Prompt — Your answer should consist of the lines in the listing that hold "existentes".

Data provided —

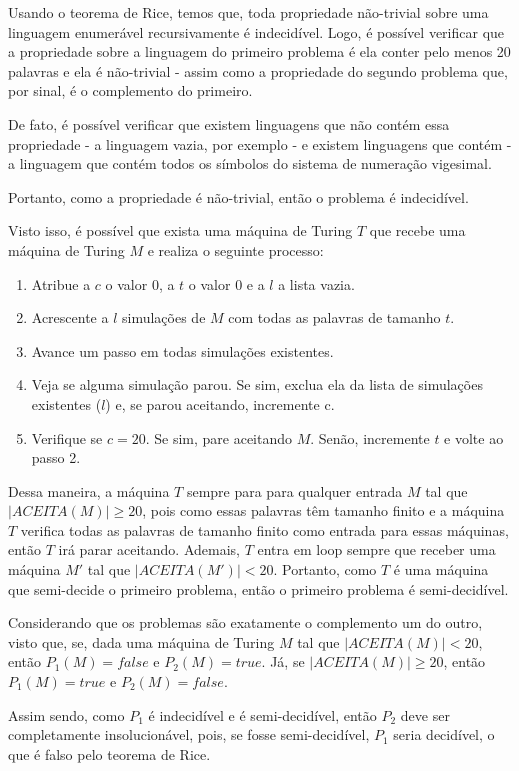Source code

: \documentclass{article}
\begin{document}
  {
  \color{blue}
    \par Usando o teorema de Rice, temos que, toda propriedade não-trivial sobre uma linguagem enumerável recursivamente é indecidível. Logo, é possível verificar que a propriedade sobre a linguagem do primeiro problema é ela conter pelo menos 20 palavras e ela é não-trivial - assim como a propriedade do segundo problema que, por sinal, é o complemento do primeiro.
    \par De fato, é possível verificar que existem linguagens que não contém essa propriedade - a linguagem vazia, por exemplo - e existem linguagens que contém - a linguagem que contém todos os símbolos do sistema de numeração vigesimal.
    \par Portanto, como a propriedade é não-trivial, então o problema é indecidível.
    \par Visto isso, é possível que exista uma máquina de Turing $T$ que recebe uma máquina de Turing $M$ e realiza o seguinte processo:
    \begin{enumerate}
      \item Atribue a $c$ o valor $0$, a $t$ o valor $0$ e a $l$ a lista vazia.
      \item Acrescente a $l$ simulações de $M$ com todas as palavras de tamanho $t$.
      \item Avance um passo em todas simulações existentes.
      \item Veja se alguma simulação parou. Se sim, exclua ela da lista de simulações existentes ($l$) e, se parou aceitando, incremente c.
      \item Verifique se $c = 20$. Se sim, pare aceitando $M$. Senão, incremente $t$ e volte ao passo 2.
    \end{enumerate}
    \par Dessa maneira, a máquina $T$ sempre para para qualquer entrada $M$ tal que $|ACEITA(M)| \geq 20$, pois como essas palavras têm tamanho finito e a máquina $T$ verifica todas as palavras de tamanho finito como entrada para essas máquinas, então $T$ irá parar aceitando. Ademais, $T$ entra em loop sempre que receber uma máquina $M'$ tal que $|ACEITA(M')| < 20$. Portanto, como $T$ é uma máquina que semi-decide o primeiro problema, então o primeiro problema é semi-decidível.
    \par Considerando que os problemas são exatamente o complemento um do outro, visto que, se, dada uma máquina de Turing $M$ tal que $|ACEITA(M)| < 20$, então $P_1(M) = false$ e $P_2(M) = true$. Já, se $|ACEITA(M)| \geq 20$, então $P_1(M) = true$ e $P_2(M) = false$.
    \par Assim sendo, como $P_1$ é indecidível e é semi-decidível, então $P_2$ deve ser completamente insolucionável, pois, se fosse semi-decidível, $P_1$ seria decidível, o que é falso pelo teorema de Rice.
  }
\end{document}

Solution for this task —
      \item Avance um passo em todas simulações existentes.
      \item Veja se alguma simulação parou. Se sim, exclua ela da lista de simulações existentes ($l$) e, se parou aceitando, incremente c.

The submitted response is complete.